Last year, in the sixteenth-anniversary issue of this magazine, I wrote that the narrative on the Indian economy was turning over-pessimistic. Although things weren’t ideal, there were reasons to remain optimistic. I also listed sixteen reasons to feel hopeful about the Indian economy. Now, a year later, the economy is looking up. However, conditions, I repeat, are still not ideal. There’s tremendous scope for doing better by improving the capacity for economic policy-making, making sound decisions, minimising mistakes, building infrastructure, and strengthening institutions and governance.

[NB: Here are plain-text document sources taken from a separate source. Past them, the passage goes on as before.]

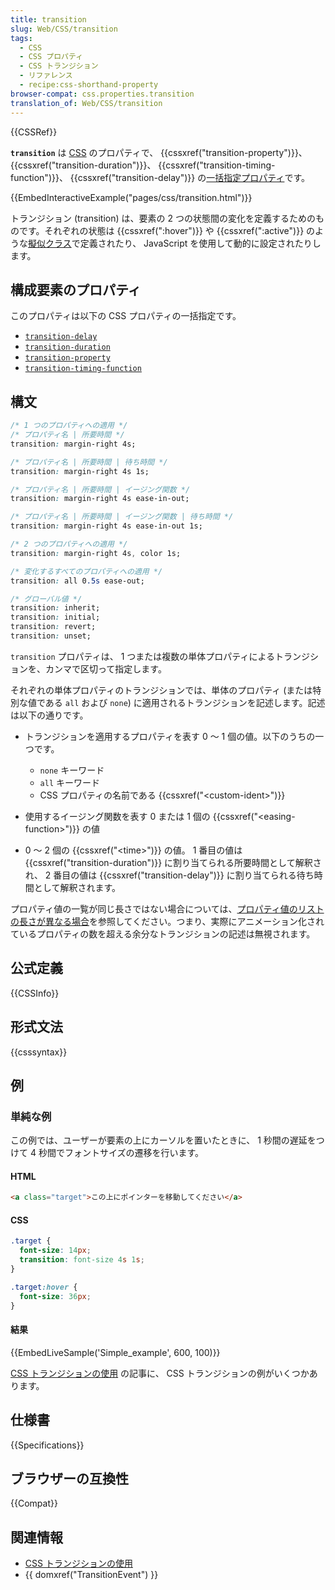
 ```yaml
---
title: transition
slug: Web/CSS/transition
tags:
  - CSS
  - CSS プロパティ
  - CSS トランジション
  - リファレンス
  - recipe:css-shorthand-property
browser-compat: css.properties.transition
translation_of: Web/CSS/transition
---
```

{{CSSRef}}

**`transition`** は [CSS](/ja/docs/Web/CSS) のプロパティで、 {{cssxref("transition-property")}}、 {{cssxref("transition-duration")}}、 {{cssxref("transition-timing-function")}}、 {{cssxref("transition-delay")}} の[一括指定プロパティ](/ja/docs/Web/CSS/Shorthand_properties)です。

{{EmbedInteractiveExample("pages/css/transition.html")}}

トランジション (transition) は、要素の 2 つの状態間の変化を定義するためのものです。それぞれの状態は {{cssxref(":hover")}} や {{cssxref(":active")}} のような[擬似クラス](/ja/docs/Web/CSS/Pseudo-classes)で定義されたり、 JavaScript を使用して動的に設定されたりします。

## 構成要素のプロパティ

このプロパティは以下の CSS プロパティの一括指定です。

- [`transition-delay`](/ja/docs/Web/CSS/transition-delay)
- [`transition-duration`](/ja/docs/Web/CSS/transition-duration)
- [`transition-property`](/ja/docs/Web/CSS/transition-property)
- [`transition-timing-function`](/ja/docs/Web/CSS/transition-timing-function)

## 構文

```css
/* 1 つのプロパティへの適用 */
/* プロパティ名 | 所要時間 */
transition: margin-right 4s;

/* プロパティ名 | 所要時間 | 待ち時間 */
transition: margin-right 4s 1s;

/* プロパティ名 | 所要時間 | イージング関数 */
transition: margin-right 4s ease-in-out;

/* プロパティ名 | 所要時間 | イージング関数 | 待ち時間 */
transition: margin-right 4s ease-in-out 1s;

/* 2 つのプロパティへの適用 */
transition: margin-right 4s, color 1s;

/* 変化するすべてのプロパティへの適用 */
transition: all 0.5s ease-out;

/* グローバル値 */
transition: inherit;
transition: initial;
transition: revert;
transition: unset;
```

`transition` プロパティは、 1 つまたは複数の単体プロパティによるトランジションを、カンマで区切って指定します。

それぞれの単体プロパティのトランジションでは、単体のプロパティ (または特別な値である `all` および `none`) に適用されるトランジションを記述します。記述は以下の通りです。

- トランジションを適用するプロパティを表す 0 ～ 1 個の値。以下のうちの一つです。

  - `none` キーワード
  - `all` キーワード
  - CSS プロパティの名前である {{cssxref("&lt;custom-ident&gt;")}}

- 使用するイージング関数を表す 0 または 1 個の {{cssxref("&lt;easing-function&gt;")}} の値
- 0 ～ 2 個の {{cssxref("&lt;time&gt;")}} の値。 1 番目の値は {{cssxref("transition-duration")}} に割り当てられる所要時間として解釈され、 2 番目の値は {{cssxref("transition-delay")}} に割り当てられる待ち時間として解釈されます。

プロパティ値の一覧が同じ長さではない場合については、[プロパティ値のリストの長さが異なる場合](/ja/docs/Web/CSS/CSS_Transitions/Using_CSS_transitions#when_property_value_lists_are_of_different_lengths)を参照してください。つまり、実際にアニメーション化されているプロパティの数を超える余分なトランジションの記述は無視されます。

## 公式定義

{{CSSInfo}}

## 形式文法

{{csssyntax}}

## 例

### 単純な例

この例では、ユーザーが要素の上にカーソルを置いたときに、 1 秒間の遅延をつけて 4 秒間でフォントサイズの遷移を行います。

#### HTML

```html
<a class="target">この上にポインターを移動してください</a>
```

#### CSS

```css
.target {
  font-size: 14px;
  transition: font-size 4s 1s;
}

.target:hover {
  font-size: 36px;
}
```

#### 結果

{{EmbedLiveSample('Simple_example', 600, 100)}}

[CSS トランジションの使用](/ja/docs/Web/CSS/CSS_Transitions/Using_CSS_transitions) の記事に、 CSS トランジションの例がいくつかあります。

## 仕様書

{{Specifications}}

## ブラウザーの互換性

{{Compat}}

## 関連情報

- [CSS トランジションの使用](/ja/docs/Web/CSS/CSS_Transitions/Using_CSS_transitions)
- {{ domxref("TransitionEvent") }}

And yet, the economy isn’t gloomy as the narrative a year ago had suggested it would be.
The latest official GDP estimates released on May 31 show the economy grew 7.2 per cent in the financial year 2022-23. (These are provisional estimates and will be refined over the next two years by the government, and then it will release the final estimates.) Economists and experts have put out a variety of takes explaining the strong performance. The factors range from a favourable statistical base in the last quarter of the year (January – March 2023) to the high levels of pent-up demand due to COVID-19 lockdowns that finally broke free.
In my view, while all of the explanations have merit, the chief reason why India managed to deliver better-than-expected growth is that oil prices eased considerably. India’s economy is energy-intensive and highly vulnerable to crude oil prices (as demand for petroleum products isn’t price elastic). Basics matter. Whenever oil prices flare up, the economy suffers, and when they ease up, the economy recovers smartly. We saw this oil bonanza for the Indian economy in 2014-15 when global crude oil prices slumped suddenly.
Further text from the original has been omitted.